With this study, we undertook, to our knowledge, the longest and largest psychiatric follow-up to date in a cohort of adults who were lead exposed and lead tested as children, as well as the only follow-up to use (1) repeated clinical interviews assessing psychopathology symptoms across adulthood up to 38 years of age; (2) comprehensive, dimensional measures of psychopathology that account for severity, comorbidity, and reoccurrence; and (3) a broad measure of adult personality (Big Five Personality Inventory)32 that did not rely on self-report. We conducted these follow-ups in a sample in which the extent of children's exposure to lead was unrelated to their socioeconomic origins15 (Figure 1), removing a potentially important confounder that is present in most studies of children and lead.42
Members were members of the Dunedin Multidisciplinary Health and Development Study, a longitudinal investigation of health and behavior in a birth cohort. The full cohort comprised all individuals born between April 1, 1972, and March 31, 1973, in Dunedin, New Zealand, who were eligible based on residence in the province and who participated in the first assessment at 3 years of age. The cohort represented the full range of socioeconomic status in the general population of New Zealand's South Island.43 With regard to adult health, the cohort matched the New Zealand National Health and Nutrition Survey on key indicators (eg, body mass index, smoking, and visits to a physician).43 The cohort was primarily white; less than 7% self-identified as having nonwhite ancestry, matching the demographics of the South Island.43 Assessments were performed at birth and 3, 5, 7, 9, 11, 13, 15, 18, 21, 26, and 32 years of age, and the most recent data collection was completed in December 2012, when members were 38 years of age. Data analysis was performed from March 14, 2018, to October 24, 2018. Written informed consent was obtained from parents and cohort members, and data were deidentified. Study protocols were approved by the Southern Health and Disability Ethics Committee at the New Zealand Ministry of Health and The Duke University Health System Institutional Review Board for Clinical Investigations.
Approximately 30-mL venous blood samples were obtained at 11 years of age from 579 of the 803 children (72.1%) who participated in the assessment performed at the Dunedin Multidisciplinary Health and Development Research Unit and who freely agreed to provide a blood sample. An additional 122 children were assessed in their schools, where blood samples could not be obtained. Whole-blood samples were analyzed through graphite fumance atomic absorption spectrophotometry. Details on the method of blood collection, storage, and analysis have been described previously.9
The Dunedin study longitudinally ascertains mental disorders every 2 to 6 years, interviewing members about past-year symptoms. We also used life-history calendar interviews to ascertain indicators of mental disorder that occur in the gaps between assessments, including inpatient treatment, outpatient treatment, or spells taking prescribed psychiatric medication (indicators that are salient and recalled more reliably than individual symptoms).
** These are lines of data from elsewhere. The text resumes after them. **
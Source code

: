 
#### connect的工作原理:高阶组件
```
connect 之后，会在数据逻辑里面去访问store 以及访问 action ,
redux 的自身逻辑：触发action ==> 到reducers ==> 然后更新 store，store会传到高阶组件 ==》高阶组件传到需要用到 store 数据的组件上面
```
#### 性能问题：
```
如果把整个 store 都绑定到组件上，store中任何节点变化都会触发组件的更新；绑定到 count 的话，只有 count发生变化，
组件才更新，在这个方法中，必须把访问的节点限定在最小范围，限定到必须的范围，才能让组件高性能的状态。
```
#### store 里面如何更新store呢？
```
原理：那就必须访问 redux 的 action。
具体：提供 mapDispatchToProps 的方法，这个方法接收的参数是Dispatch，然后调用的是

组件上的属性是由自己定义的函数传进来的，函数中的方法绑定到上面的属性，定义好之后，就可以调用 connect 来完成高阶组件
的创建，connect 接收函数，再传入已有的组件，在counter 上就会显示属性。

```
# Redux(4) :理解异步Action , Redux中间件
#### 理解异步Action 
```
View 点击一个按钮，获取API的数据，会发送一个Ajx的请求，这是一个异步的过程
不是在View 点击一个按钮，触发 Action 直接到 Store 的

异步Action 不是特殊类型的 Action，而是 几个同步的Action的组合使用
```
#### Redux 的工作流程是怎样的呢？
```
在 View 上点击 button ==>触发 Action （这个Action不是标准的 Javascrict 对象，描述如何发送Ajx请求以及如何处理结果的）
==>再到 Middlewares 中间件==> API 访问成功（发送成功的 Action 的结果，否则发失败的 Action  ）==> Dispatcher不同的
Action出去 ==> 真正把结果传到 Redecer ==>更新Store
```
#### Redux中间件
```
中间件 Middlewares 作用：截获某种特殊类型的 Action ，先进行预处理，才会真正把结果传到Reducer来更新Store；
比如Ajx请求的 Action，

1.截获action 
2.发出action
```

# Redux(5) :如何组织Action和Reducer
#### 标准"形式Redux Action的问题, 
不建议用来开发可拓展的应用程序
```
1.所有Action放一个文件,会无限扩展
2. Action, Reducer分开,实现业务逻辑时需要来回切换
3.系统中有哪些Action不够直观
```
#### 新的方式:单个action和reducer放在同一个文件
Life-history calendar data indicate that virtually all members with a disorder consequential enough to be associated with treatment have been detected in our net of past-year diagnoses made at 18, 21, 26, 32, and 38 years. Specifically, we identified only 11 people who reported treatment but had not been captured in our net of diagnoses from 18 to 38 years of age (most of whom experienced brief postnatal depression).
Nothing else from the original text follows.